PROVIDED RECORDS:
# # #

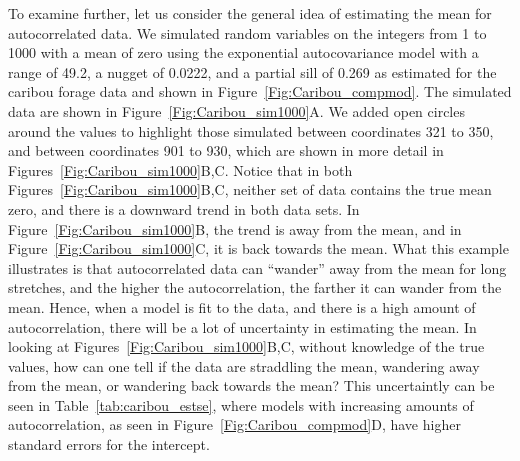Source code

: \documentclass[12pt, titlepage]{article}
\begin{document}
To examine further, let us consider the general idea of estimating the mean for autocorrelated data.  We simulated random variables on the integers from 1 to 1000 with a mean of zero using the exponential autocovariance model with a range of 49.2, a nugget of 0.0222, and a partial sill of 0.269 as estimated for the caribou forage data and shown in Figure~\ref{Fig:Caribou_compmod}. The simulated data are shown in Figure~\ref{Fig:Caribou_sim1000}A.  We added open circles around the values to highlight those simulated between coordinates 321 to 350, and between coordinates 901 to 930, which are shown in more detail in Figures~\ref{Fig:Caribou_sim1000}B,C. Notice that in both Figures~\ref{Fig:Caribou_sim1000}B,C, neither set of data contains the true mean zero, and there is a downward trend in both data sets.  In Figure~\ref{Fig:Caribou_sim1000}B, the trend is away from the mean, and in Figure~\ref{Fig:Caribou_sim1000}C, it is back towards the mean.  What this example illustrates is that autocorrelated data can ``wander'' away from the mean for long stretches, and the higher the autocorrelation, the farther it can wander from the mean.  Hence, when a model is fit to the data, and there is a high amount of autocorrelation, there will be a lot of uncertainty in estimating the mean.  In looking at Figures~\ref{Fig:Caribou_sim1000}B,C, without knowledge of the true values, how can one tell if the data are straddling the mean, wandering away from the mean, or wandering back towards the mean?  This uncertaintly can be seen in Table~\ref{tab:caribou_estse}, where models with increasing amounts of autocorrelation, as seen in Figure~\ref{Fig:Caribou_compmod}D, have higher standard errors for the intercept. 
\end{document}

# # #

ABOUT THIS TASK: Repeat every record above exactly. Omit the pictures.

RESPONSE AREA:
Source code

: \documentclass[12pt, titlepage]{article}
\begin{document}
To examine further, let us consider the general idea of estimating the mean for autocorrelated data.  We simulated random variables on the integers from 1 to 1000 with a mean of zero using the exponential autocovariance model with a range of 49.2, a nugget of 0.0222, and a partial sill of 0.269 as estimated for the caribou forage data and shown in Figure~\ref{Fig:Caribou_compmod}. The simulated data are shown in Figure~\ref{Fig:Caribou_sim1000}A.  We added open circles around the values to highlight those simulated between coordinates 321 to 350, and between coordinates 901 to 930, which are shown in more detail in Figures~\ref{Fig:Caribou_sim1000}B,C. Notice that in both Figures~\ref{Fig:Caribou_sim1000}B,C, neither set of data contains the true mean zero, and there is a downward trend in both data sets.  In Figure~\ref{Fig:Caribou_sim1000}B, the trend is away from the mean, and in Figure~\ref{Fig:Caribou_sim1000}C, it is back towards the mean.  What this example illustrates is that autocorrelated data can ``wander'' away from the mean for long stretches, and the higher the autocorrelation, the farther it can wander from the mean.  Hence, when a model is fit to the data, and there is a high amount of autocorrelation, there will be a lot of uncertainty in estimating the mean.  In looking at Figures~\ref{Fig:Caribou_sim1000}B,C, without knowledge of the true values, how can one tell if the data are straddling the mean, wandering away from the mean, or wandering back towards the mean?  This uncertaintly can be seen in Table~\ref{tab:caribou_estse}, where models with increasing amounts of autocorrelation, as seen in Figure~\ref{Fig:Caribou_compmod}D, have higher standard errors for the intercept. 
\end{document}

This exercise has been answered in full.